Patients living with type 1 diabetes have known for years that the list price of insulin in the United States has soared. They’ve paid the price – in insurance premiums, in upfront costs, and also, tragically, in some cases with their health.
But until recently, it has been difficult to prove just how much the list price of insulin has increased, and what proportion of the higher costs for patients have gone to the three main insulin manufacturers – Eli Lilly, Novo Nordisk, and Sanofi – versus other companies in the US prescription drugs supply chain, like insurance companies, pharmacies, and pharmacy benefits managers. Information about pricing negotiations is considered a trade secret, meaning that the actual data is difficult to access. Instead, researchers and patient groups have had to more or less rely on guesswork to estimate the value of price increases, or the highly selective data published by the companies themselves, which do not paint the full picture.
The lobby group representing pharmaceutical companies in the United States, PhRMA, has suggested that pharmacy benefits managers (PBMs) have been the primary beneficiaries of the sharp list price increases of many prescription medicines in recent years. The American Diabetes Association’s Insulin Access and Affordability Working Group similarly reproduced selective data released by the three insulin manufacturers on the differences between the list and net prices – the amount the manufacturer receives – of a few insulin medicines, suggesting that the additional profits accrued by the manufacturers was low relative to intermediaries like PBMs.
But in March of this year, researchers at the University of Pittsburgh provided evidence that the net price of insulin medicines in the United States had also soared – by 51% between 2008-2017. This indicates that while other intermediaries had benefited from list price increases, the manufacturers had too. This may seem obvious, but having data to prove it is important.
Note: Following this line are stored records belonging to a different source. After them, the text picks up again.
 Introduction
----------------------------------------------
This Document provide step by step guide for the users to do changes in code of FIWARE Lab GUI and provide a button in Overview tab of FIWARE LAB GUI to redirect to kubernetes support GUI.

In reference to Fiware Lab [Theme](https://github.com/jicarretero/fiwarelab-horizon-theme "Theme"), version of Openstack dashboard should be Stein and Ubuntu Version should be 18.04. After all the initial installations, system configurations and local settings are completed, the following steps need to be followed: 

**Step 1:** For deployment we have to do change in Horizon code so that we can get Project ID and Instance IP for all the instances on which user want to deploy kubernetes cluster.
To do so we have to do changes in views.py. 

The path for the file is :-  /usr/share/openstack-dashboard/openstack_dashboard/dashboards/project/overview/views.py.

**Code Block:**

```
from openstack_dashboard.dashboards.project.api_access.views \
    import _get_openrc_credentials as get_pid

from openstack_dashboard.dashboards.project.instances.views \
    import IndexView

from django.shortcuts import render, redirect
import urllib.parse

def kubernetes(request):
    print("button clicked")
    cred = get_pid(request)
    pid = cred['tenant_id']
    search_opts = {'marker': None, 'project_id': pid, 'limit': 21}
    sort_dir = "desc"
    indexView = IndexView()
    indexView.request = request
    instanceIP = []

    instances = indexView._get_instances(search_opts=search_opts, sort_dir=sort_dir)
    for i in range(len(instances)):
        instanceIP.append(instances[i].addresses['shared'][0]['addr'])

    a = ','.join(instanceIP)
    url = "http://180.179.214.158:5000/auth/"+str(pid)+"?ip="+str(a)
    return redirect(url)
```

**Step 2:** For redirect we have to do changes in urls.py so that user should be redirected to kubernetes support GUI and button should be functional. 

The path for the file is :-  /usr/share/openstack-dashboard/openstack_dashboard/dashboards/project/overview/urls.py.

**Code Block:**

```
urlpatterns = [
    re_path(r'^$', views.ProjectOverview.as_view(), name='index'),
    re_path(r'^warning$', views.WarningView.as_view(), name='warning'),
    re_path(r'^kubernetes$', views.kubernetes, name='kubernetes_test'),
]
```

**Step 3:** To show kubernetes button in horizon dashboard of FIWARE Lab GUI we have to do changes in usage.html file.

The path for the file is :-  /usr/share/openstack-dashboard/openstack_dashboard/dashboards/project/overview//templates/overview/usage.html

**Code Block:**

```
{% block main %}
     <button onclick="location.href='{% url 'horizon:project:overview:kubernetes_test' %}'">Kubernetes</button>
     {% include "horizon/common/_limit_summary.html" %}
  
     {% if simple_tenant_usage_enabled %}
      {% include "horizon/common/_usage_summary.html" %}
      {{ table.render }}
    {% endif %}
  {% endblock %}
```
For my research with Bill Lazonick, funded by the Institute for New Economic Thinking, it has been key to mapping how the profits from higher insulin sales revenues have been distributed. We wanted to find out whether insulin list price increases in the United States had contributed to higher research and development (R&D) investment by the companies, as they so often claim is the case. What we discovered was that as the list price of insulin has increased in the past decade, the ratio of spending on R&D relative to what the companies distributed to shareholders had actually decreased. While over the period of 10 years, the companies spent $131 billion directly on R&D, crucially we found that during the same period, the companies had distributed $122 billion to shareholders in the form of cash dividends and share buybacks.
Cash dividends are the means used by all publicly listed companies to distribute money to shareholders as a reward for holding shares. Share buybacks work quite differently – companies can buy their own shares from the market, which inflates the value of existing shares on the market. Share repurchasing can also benefit company ‘insiders’, like executives, who often receive pay in shares, because they can decide to time when they sell their shares to get the most value. This is not technically illegal, though it was once upon a time. In the last year, some lawmakers in the United States, including Bernie Sanders and Elizabeth Warren, have called for stock buybacks to be banned.
Fundamentally, the system should not have permitted shareholders to profit in this way as diabetes patients were struggling to access their life-saving prescription medicine. As coronavirus continues to spread around the world, the pharmaceutical industry is facing more scrutiny than ever before of its financing and drug development processes. By understanding how value is extracted by shareholders in the pharmaceutical industry, and what relationship this has to patient access, we can, hopefully, create a better system.